Flowers (2016–2018)
6/10
Promising UK cringe comedy jumps the kipper in the second season
21 July 2019
Elevator pitch: Depressed Edward Gorey character, his needy, neglected wife (Olivia Colman!) and their two failed-to-launch adult children live in a remote woodsy area, amidst no-less-peculiar neighbors. You'll recall that Will Sharpe's Sherlock certainly seemed to be bipolar, with touches of OCD and Tourette's. Here we have all that and more, including maybe schizophrenia and being congenitally "so rude that you're doomed to die a virgin," as one of the younger Flowerses says to her brother. The one attractive, normal-seeming character, who's being pursued by both of them, is really just the best at keeping her issues hidden; she gets written out of the show pretty quickly.
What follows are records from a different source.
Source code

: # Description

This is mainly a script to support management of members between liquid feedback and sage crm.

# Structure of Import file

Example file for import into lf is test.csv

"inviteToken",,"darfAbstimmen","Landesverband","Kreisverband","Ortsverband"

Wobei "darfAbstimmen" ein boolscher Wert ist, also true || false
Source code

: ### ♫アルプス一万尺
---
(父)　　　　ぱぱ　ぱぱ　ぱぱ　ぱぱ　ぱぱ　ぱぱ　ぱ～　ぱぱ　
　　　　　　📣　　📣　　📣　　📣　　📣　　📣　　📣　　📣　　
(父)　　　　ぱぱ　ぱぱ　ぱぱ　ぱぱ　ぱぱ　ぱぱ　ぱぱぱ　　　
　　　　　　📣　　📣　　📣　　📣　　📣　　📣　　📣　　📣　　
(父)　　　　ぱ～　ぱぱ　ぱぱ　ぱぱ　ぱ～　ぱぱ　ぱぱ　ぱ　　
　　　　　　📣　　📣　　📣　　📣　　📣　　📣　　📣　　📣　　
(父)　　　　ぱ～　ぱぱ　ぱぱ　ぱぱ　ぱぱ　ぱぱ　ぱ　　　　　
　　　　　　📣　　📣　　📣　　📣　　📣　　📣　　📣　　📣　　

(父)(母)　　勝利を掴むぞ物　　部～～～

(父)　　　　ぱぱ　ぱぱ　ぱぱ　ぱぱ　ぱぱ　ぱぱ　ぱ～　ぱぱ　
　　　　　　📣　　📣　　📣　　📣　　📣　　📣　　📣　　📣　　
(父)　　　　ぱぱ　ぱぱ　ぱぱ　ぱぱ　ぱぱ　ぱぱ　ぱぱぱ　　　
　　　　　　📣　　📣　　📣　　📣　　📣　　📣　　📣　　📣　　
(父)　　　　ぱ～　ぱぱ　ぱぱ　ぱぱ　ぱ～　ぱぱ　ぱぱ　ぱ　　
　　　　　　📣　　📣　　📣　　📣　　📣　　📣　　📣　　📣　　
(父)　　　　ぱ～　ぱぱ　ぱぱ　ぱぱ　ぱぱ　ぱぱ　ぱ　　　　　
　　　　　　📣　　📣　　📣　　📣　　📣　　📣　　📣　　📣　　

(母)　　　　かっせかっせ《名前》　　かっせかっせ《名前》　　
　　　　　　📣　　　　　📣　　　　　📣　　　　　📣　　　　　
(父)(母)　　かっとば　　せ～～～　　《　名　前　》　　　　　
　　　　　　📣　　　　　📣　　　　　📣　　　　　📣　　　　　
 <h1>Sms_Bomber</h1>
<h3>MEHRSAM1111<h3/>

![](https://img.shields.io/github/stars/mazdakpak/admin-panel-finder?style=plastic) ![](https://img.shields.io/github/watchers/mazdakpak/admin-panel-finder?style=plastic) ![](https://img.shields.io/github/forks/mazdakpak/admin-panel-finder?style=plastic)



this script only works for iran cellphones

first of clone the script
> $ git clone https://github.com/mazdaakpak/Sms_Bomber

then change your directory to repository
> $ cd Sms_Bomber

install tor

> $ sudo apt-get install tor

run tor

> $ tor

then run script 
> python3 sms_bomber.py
The start-and-stop plot is propelled along by several stunted artistic projects--the latest of Mr Flowers's Snickety children's books ("The Grubbs," disdained by his humorless publishers), Mrs Flowers's tell-all memoir ("Living with the Devil," no offense meant, I'm sure) and daughter Amy's chamber cantata about the Flowers family curse (it's complicated...). Sharpe himself steals the show as Shun, Mr. F's live-in illustrator and body man; he does some great freestylin' à la Robin Williams in the first season, but his shtick gets old far too soon. (He's half-Japanese, btw, so only the English half's taking work away from an equally qualified Asian actor.)

The Flowers ménage takes some getting used to at first, but we found the rest of the season quite entertaining, occasionally poignant (most notably, Shun's monologue about the events that brought him to England from Japan). Season two gets off to a decent start, but we started having doubts pretty quickly; for one thing, Sharpe the comedy writer doesn't give himself and his colleagues much to work with.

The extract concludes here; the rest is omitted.